Upjohn jumped 5 1/2 to 88 7/8. The company told shareholders at its annual meeting that it expects regulatory approval within a year to market its drug minoxidil as a treatment for male pattern baldness.
Interest-Sensitive Stocks Up
Market traders clearly believed that Thursday's reported $1.3-billion gain in the money supply, larger than anticipated, did not presage higher interest rates. They bought interest-sensitive savings and loan and bank stocks heavily. Utility stocks also rose broadly.
Adding to the optimism about interest rates, analysts said, was the government's report that, largely as a result of a big falloff in military buying, new orders for durable goods decreased 0.8% in April. This helped the perception of downward pressure on interest rates because it indicated that economic growth remained slow.
And there were, in fact, some spotty drops in interest rates in the credit markets, pushing prices of some long-term government bonds up about $5 for every $1,000 in face value.

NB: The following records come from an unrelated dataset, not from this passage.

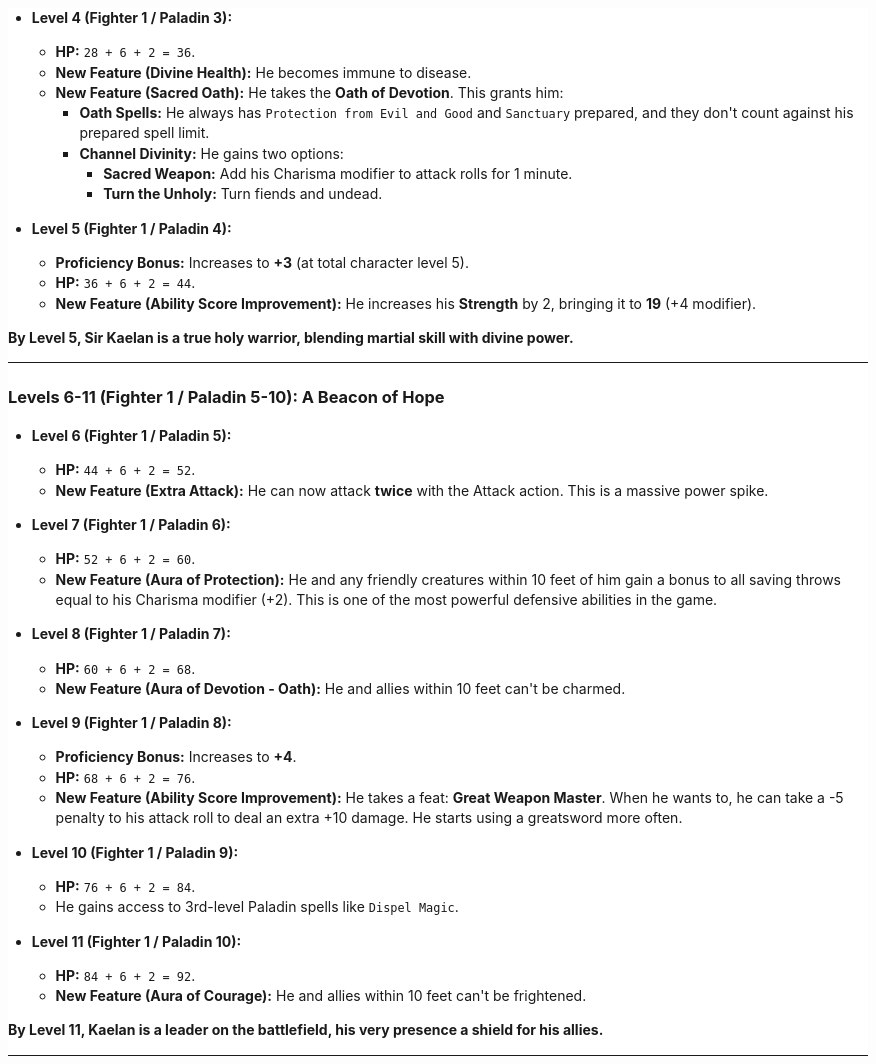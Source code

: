 *   **Level 4 (Fighter 1 / Paladin 3):**
    *   **HP:** `28 + 6 + 2 = 36`.
    *   **New Feature (Divine Health):** He becomes immune to disease.
    *   **New Feature (Sacred Oath):** He takes the **Oath of Devotion**. This grants him:
        *   **Oath Spells:** He always has `Protection from Evil and Good` and `Sanctuary` prepared, and they don't count against his prepared spell limit.
        *   **Channel Divinity:** He gains two options:
            *   **Sacred Weapon:** Add his Charisma modifier to attack rolls for 1 minute.
            *   **Turn the Unholy:** Turn fiends and undead.

*   **Level 5 (Fighter 1 / Paladin 4):**
    *   **Proficiency Bonus:** Increases to **+3** (at total character level 5).
    *   **HP:** `36 + 6 + 2 = 44`.
    *   **New Feature (Ability Score Improvement):** He increases his **Strength** by 2, bringing it to **19** (+4 modifier).

**By Level 5, Sir Kaelan is a true holy warrior, blending martial skill with divine power.**

---

### **Levels 6-11 (Fighter 1 / Paladin 5-10): A Beacon of Hope**

*   **Level 6 (Fighter 1 / Paladin 5):**
    *   **HP:** `44 + 6 + 2 = 52`.
    *   **New Feature (Extra Attack):** He can now attack **twice** with the Attack action. This is a massive power spike.

*   **Level 7 (Fighter 1 / Paladin 6):**
    *   **HP:** `52 + 6 + 2 = 60`.
    *   **New Feature (Aura of Protection):** He and any friendly creatures within 10 feet of him gain a bonus to all saving throws equal to his Charisma modifier (+2). This is one of the most powerful defensive abilities in the game.

*   **Level 8 (Fighter 1 / Paladin 7):**
    *   **HP:** `60 + 6 + 2 = 68`.
    *   **New Feature (Aura of Devotion - Oath):** He and allies within 10 feet can't be charmed.

*   **Level 9 (Fighter 1 / Paladin 8):**
    *   **Proficiency Bonus:** Increases to **+4**.
    *   **HP:** `68 + 6 + 2 = 76`.
    *   **New Feature (Ability Score Improvement):** He takes a feat: **Great Weapon Master**. When he wants to, he can take a -5 penalty to his attack roll to deal an extra +10 damage. He starts using a greatsword more often.

*   **Level 10 (Fighter 1 / Paladin 9):**
    *   **HP:** `76 + 6 + 2 = 84`.
    *   He gains access to 3rd-level Paladin spells like `Dispel Magic`.

*   **Level 11 (Fighter 1 / Paladin 10):**
    *   **HP:** `84 + 6 + 2 = 92`.
    *   **New Feature (Aura of Courage):** He and allies within 10 feet can't be frightened.

**By Level 11, Kaelan is a leader on the battlefield, his very presence a shield for his allies.**

---
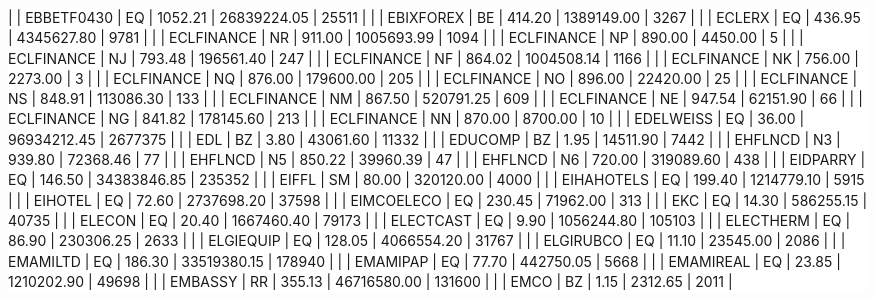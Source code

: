|  | EBBETF0430 | EQ | 1052.21 | 26839224.05 | 25511 |
|  | EBIXFOREX | BE | 414.20 | 1389149.00 | 3267 |
|  | ECLERX | EQ | 436.95 | 4345627.80 | 9781 |
|  | ECLFINANCE | NR | 911.00 | 1005693.99 | 1094 |
|  | ECLFINANCE | NP | 890.00 | 4450.00 | 5 |
|  | ECLFINANCE | NJ | 793.48 | 196561.40 | 247 |
|  | ECLFINANCE | NF | 864.02 | 1004508.14 | 1166 |
|  | ECLFINANCE | NK | 756.00 | 2273.00 | 3 |
|  | ECLFINANCE | NQ | 876.00 | 179600.00 | 205 |
|  | ECLFINANCE | NO | 896.00 | 22420.00 | 25 |
|  | ECLFINANCE | NS | 848.91 | 113086.30 | 133 |
|  | ECLFINANCE | NM | 867.50 | 520791.25 | 609 |
|  | ECLFINANCE | NE | 947.54 | 62151.90 | 66 |
|  | ECLFINANCE | NG | 841.82 | 178145.60 | 213 |
|  | ECLFINANCE | NN | 870.00 | 8700.00 | 10 |
|  | EDELWEISS | EQ | 36.00 | 96934212.45 | 2677375 |
|  | EDL | BZ | 3.80 | 43061.60 | 11332 |
|  | EDUCOMP | BZ | 1.95 | 14511.90 | 7442 |
|  | EHFLNCD | N3 | 939.80 | 72368.46 | 77 |
|  | EHFLNCD | N5 | 850.22 | 39960.39 | 47 |
|  | EHFLNCD | N6 | 720.00 | 319089.60 | 438 |
|  | EIDPARRY | EQ | 146.50 | 34383846.85 | 235352 |
|  | EIFFL | SM | 80.00 | 320120.00 | 4000 |
|  | EIHAHOTELS | EQ | 199.40 | 1214779.10 | 5915 |
|  | EIHOTEL | EQ | 72.60 | 2737698.20 | 37598 |
|  | EIMCOELECO | EQ | 230.45 | 71962.00 | 313 |
|  | EKC | EQ | 14.30 | 586255.15 | 40735 |
|  | ELECON | EQ | 20.40 | 1667460.40 | 79173 |
|  | ELECTCAST | EQ | 9.90 | 1056244.80 | 105103 |
|  | ELECTHERM | EQ | 86.90 | 230306.25 | 2633 |
|  | ELGIEQUIP | EQ | 128.05 | 4066554.20 | 31767 |
|  | ELGIRUBCO | EQ | 11.10 | 23545.00 | 2086 |
|  | EMAMILTD | EQ | 186.30 | 33519380.15 | 178940 |
|  | EMAMIPAP | EQ | 77.70 | 442750.05 | 5668 |
|  | EMAMIREAL | EQ | 23.85 | 1210202.90 | 49698 |
|  | EMBASSY | RR | 355.13 | 46716580.00 | 131600 |
|  | EMCO | BZ | 1.15 | 2312.65 | 2011 |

The sharp rise in the stock market was all the more surprising since IBM, normally a bellwether issue, moved down, dropping 1 1/8 to 143. It was the NYSE's most active issue with 2.1 million shares traded.
Analysts noted that there were some technical factors that contributed to Thursday's market increase. It was felt, for instance, that there was some nervous buying by investors trying to minimize losses on stock that they had borrowed and sold in anticipation of falling prices. As they saw prices rising, they rushed to cover these short sales.
Also contributing to the sharp rally, analysts said, was a large number of "buy programs." These programmed transactions, a market strategy developed in recent years, involve both stocks and stock index futures and are triggered by price disparities between the two markets. They have little to do with the overall outlook for the market and the economy.
Bond prices ended mixed in light trading, showing little reaction to economic news or the larger-than-expected increase in the nation's money supply, the Associated Press reported.
The Treasury Department's benchmark 30-year bond rose about $10 for each $1,000 in face amount, and its yield fell to 7.50% from 7.59% late Wednesday. Some shorter-term issues fell in value.
In the secondary market for Treasury bonds, prices of most short-term governments were down by about 1/16 point, intermediate maturities rose by as much as 1/2 point and long-term issues were up by one point, according to the investment firm of Salomon Bros.
The Merrill Lynch daily Treasury index, which measures price movements on all outstanding Treasury issues with maturities of a year or longer, fell 0.02 to 115.52.